WHAT NEEDS TO BE DONE:
Could you please retype all of the data below exactly?

DATA TO PROCESS:
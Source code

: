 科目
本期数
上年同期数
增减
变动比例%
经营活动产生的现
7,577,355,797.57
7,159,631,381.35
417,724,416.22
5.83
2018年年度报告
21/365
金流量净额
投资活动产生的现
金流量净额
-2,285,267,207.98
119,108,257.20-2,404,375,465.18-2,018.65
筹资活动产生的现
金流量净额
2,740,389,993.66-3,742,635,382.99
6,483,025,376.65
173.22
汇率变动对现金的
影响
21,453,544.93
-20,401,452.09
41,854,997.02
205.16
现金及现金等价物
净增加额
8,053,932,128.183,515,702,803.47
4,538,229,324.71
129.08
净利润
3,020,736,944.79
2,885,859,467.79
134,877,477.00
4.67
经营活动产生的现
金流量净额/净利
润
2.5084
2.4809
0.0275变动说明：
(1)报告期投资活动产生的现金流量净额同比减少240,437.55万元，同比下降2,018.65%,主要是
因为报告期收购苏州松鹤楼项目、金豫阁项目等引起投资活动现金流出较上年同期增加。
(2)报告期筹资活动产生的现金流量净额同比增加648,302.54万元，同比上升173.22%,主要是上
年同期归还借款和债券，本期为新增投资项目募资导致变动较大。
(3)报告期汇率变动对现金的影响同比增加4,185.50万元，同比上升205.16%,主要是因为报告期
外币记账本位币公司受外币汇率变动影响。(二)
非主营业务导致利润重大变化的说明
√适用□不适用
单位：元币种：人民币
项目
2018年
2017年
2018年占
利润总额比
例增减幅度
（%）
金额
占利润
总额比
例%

SOLUTION:
Source code

: 科目
本期数
上年同期数
增减
变动比例%
经营活动产生的现
7,577,355,797.57
7,159,631,381.35
417,724,416.22
5.83
2018年年度报告
21/365
金流量净额
投资活动产生的现
金流量净额
-2,285,267,207.98
119,108,257.20-2,404,375,465.18-2,018.65
筹资活动产生的现
金流量净额
2,740,389,993.66-3,742,635,382.99
6,483,025,376.65
173.22
汇率变动对现金的
影响
21,453,544.93
-20,401,452.09
41,854,997.02
205.16
现金及现金等价物
净增加额
8,053,932,128.183,515,702,803.47
4,538,229,324.71
129.08
净利润
3,020,736,944.79
2,885,859,467.79
134,877,477.00
4.67
经营活动产生的现
金流量净额/净利
润
2.5084
2.4809
0.0275变动说明：
(1)报告期投资活动产生的现金流量净额同比减少240,437.55万元，同比下降2,018.65%,主要是
因为报告期收购苏州松鹤楼项目、金豫阁项目等引起投资活动现金流出较上年同期增加。
(2)报告期筹资活动产生的现金流量净额同比增加648,302.54万元，同比上升173.22%,主要是上
年同期归还借款和债券，本期为新增投资项目募资导致变动较大。
(3)报告期汇率变动对现金的影响同比增加4,185.50万元，同比上升205.16%,主要是因为报告期
外币记账本位币公司受外币汇率变动影响。(二)
非主营业务导致利润重大变化的说明
√适用□不适用
单位：元币种：人民币
项目
2018年
2017年
2018年占
利润总额比
例增减幅度
（%）
金额
占利润
总额比
例%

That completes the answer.